The patient is suicidal and unable to pick up medications because they’re too anxious to leave the house. What more would you like to know? Their dietary preferences? Their favourite colour?
A task from our remote GP:
“Hi, I can’t download the audiology form, please can someone on the ground print it off and complete it for me?”
Yes, I’ll do your jobs for you. Chuck them my way.
She’s nice and good, but I’m getting pissed.
“Your 11.15am appointment is running 10–15 minutes late just FYI.”
Perfect, I have lots of space built into my day to accommodate this.
Then I receive an email informing me that the study leave I’d been granted in two weeks’ time — which I’ve already paid for and booked flights for — can no longer be granted as there are no other GPs available to cover shifts.
Yesterday, I was also told that I might need to take annual leave to attend a doctor’s appointment that the hospital have arranged (not me)— I can’t quite believe that my annual leave allowance is even being considered.
I’m trying to comprehend the river of peace and gratitude I felt this morning, and its rapid erosion by a sense of frustration and injustice. Confusing.

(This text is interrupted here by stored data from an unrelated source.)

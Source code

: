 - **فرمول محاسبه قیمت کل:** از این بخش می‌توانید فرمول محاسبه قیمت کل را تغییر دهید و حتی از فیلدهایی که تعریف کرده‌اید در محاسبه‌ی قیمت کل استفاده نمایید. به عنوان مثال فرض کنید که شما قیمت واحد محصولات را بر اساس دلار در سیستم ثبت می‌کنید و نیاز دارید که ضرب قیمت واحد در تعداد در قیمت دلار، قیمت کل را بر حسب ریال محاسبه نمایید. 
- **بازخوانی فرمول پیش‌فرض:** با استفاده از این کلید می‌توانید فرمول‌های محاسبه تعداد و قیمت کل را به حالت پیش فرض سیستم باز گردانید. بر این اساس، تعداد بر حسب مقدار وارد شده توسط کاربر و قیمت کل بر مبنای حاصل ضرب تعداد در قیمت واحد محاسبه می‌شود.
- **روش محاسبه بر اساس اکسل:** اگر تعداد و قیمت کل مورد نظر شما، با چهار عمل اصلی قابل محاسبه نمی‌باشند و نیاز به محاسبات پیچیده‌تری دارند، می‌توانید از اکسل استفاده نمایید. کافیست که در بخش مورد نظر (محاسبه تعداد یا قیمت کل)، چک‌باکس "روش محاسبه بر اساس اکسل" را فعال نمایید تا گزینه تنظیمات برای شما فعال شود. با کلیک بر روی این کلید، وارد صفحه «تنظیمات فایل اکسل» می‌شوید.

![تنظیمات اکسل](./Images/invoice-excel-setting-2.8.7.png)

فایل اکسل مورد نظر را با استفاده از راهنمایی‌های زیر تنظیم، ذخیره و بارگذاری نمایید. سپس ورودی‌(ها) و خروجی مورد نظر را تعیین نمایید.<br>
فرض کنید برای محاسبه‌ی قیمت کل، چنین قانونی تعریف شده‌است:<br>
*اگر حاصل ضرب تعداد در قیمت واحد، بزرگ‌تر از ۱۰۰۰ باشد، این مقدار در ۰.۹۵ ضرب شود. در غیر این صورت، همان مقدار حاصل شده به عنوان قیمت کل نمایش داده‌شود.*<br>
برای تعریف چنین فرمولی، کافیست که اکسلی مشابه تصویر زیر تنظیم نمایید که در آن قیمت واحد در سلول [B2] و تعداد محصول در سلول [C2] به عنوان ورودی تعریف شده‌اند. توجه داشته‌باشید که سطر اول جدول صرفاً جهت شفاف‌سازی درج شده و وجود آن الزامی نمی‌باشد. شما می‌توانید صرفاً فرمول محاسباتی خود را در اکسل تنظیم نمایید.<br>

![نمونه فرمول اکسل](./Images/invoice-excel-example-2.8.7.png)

At lunch, I nip out and walk off the nonsense in the sunshine. Then I get everyone scratch cards and a (small) cake — it’s important to make effort for these seemingly unimportant things. A bit of fun and celebration in life is vital. No time to chat though — I just leave a note for the staff and hand them all a scratch card.
The rest of the day whizzes by:
- Duncan, the 23-year-old with everyone dying around him. His grandfather has had a stroke and is now on a syringe driver with a cocktail of end-of-life medications. Of course. Duncan is obviously struggling but is spending a lot of time reading and meditating more. A supportive chat.
- A diagnosis of perioral dermatitis in a 38-year-old who had been misdiagnosed with eczema. It’s always a rewarding diagnosis because so often perioral dermatitis — a rash around the mouth with inevitable cosmetic concerns — is misdiagnosed and treated with moisturisers or steroid creams, which actually make it worse. Patients are a bit fed up but light up when an alternate diagnosis with a different management plan is made. An antibiotic cream for 8 weeks, avoidance of triggers like makeup or alcohol-containing creams, and she should be fine.
- Marie, a 24-year-old medical student, is overwhelmed by it all. She struggles with the uncertainty of life. We talk about how this comes back to wanting to control things. To control outcomes. An impossible desire. I ask her questions to challenge her framing of uncertainty. Actually, the biggest growth, learning, and adventure come from embracing uncertainty. In medicine, this is such a vital tool for growth as a doctor. It requires egos being shattered at times — because as a medical student, I was embarrassed often. Not knowing what to do or what to say. Awkwardness. Mistakes. A lot of picking yourself up and dusting yourself down. Now I see it as a privilege. As long as you’re adequately supported — which is not always the case.
- A 22-year-old with premature ejaculation, resistant to improvement despite masturbating daily. Understandably, it affects his confidence. He does not have a partner. I refer him for counselling, advise on a start-stop technique (also known as edging) — where one gets to the point of ejaculating and stops — which can help retrain the process. Strengthening the pelvic floor is really helpful too, so I send him Kegel exercises. I also advise him it’s very common and he shouldn’t feel embarrassed. He’s keen for a quicker fix, so I start a tablet for depression that has a side effect of delaying ejaculation.
In the evening, I finish late and head to the pub for a birthday dinner. It’s a joyful affair of good conversations and playful insults — mainly aimed at me, as is often the case when mixed friendship groups come together and have me as a common target. I enjoy it — a form of therapeutic abuse.
So, a full-spectrum birthday — true to life. It certainly could be worse: I could be grappling with grief, sporting a rash around my mouth, struggling to last longer than a minute in the bedroom… and still clinging to the illusion that I can control any of it.